## [Exercise details]
The job is to output exactly the lines that run from the start of the entries through the line containing "## Build and publishing", pictures omitted.

## [Dataset]
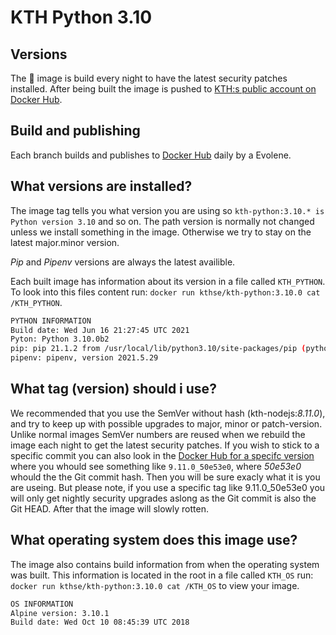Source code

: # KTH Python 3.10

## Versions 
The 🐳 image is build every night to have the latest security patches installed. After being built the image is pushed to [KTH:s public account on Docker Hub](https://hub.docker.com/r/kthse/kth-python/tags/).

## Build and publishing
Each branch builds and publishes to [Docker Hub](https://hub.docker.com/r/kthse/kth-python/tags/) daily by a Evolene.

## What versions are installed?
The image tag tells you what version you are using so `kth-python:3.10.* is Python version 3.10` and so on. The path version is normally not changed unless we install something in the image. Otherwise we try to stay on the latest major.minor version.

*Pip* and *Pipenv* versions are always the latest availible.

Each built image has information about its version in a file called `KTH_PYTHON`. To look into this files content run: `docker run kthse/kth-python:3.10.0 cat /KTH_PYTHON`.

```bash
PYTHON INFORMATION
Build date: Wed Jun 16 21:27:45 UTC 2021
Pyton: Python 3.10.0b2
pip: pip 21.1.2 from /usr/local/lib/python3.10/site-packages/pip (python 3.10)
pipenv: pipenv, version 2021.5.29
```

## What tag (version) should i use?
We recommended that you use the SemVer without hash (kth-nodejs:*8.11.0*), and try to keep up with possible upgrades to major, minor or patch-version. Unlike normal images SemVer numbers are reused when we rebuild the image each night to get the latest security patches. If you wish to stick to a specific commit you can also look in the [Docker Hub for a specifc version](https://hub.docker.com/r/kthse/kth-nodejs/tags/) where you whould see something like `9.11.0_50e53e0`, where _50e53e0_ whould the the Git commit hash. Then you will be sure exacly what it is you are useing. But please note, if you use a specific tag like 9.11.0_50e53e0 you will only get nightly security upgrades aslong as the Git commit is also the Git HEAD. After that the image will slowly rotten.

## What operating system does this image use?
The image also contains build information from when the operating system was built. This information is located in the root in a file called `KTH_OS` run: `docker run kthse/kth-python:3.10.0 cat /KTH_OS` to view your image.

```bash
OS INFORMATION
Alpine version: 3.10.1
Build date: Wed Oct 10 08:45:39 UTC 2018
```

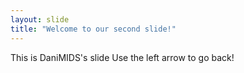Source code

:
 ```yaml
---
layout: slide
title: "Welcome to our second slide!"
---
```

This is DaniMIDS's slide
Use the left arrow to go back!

## [Worked solution]
Source code

: # KTH Python 3.10

## Versions 
The 🐳 image is build every night to have the latest security patches installed. After being built the image is pushed to [KTH:s public account on Docker Hub](https://hub.docker.com/r/kthse/kth-python/tags/).

## Build and publishing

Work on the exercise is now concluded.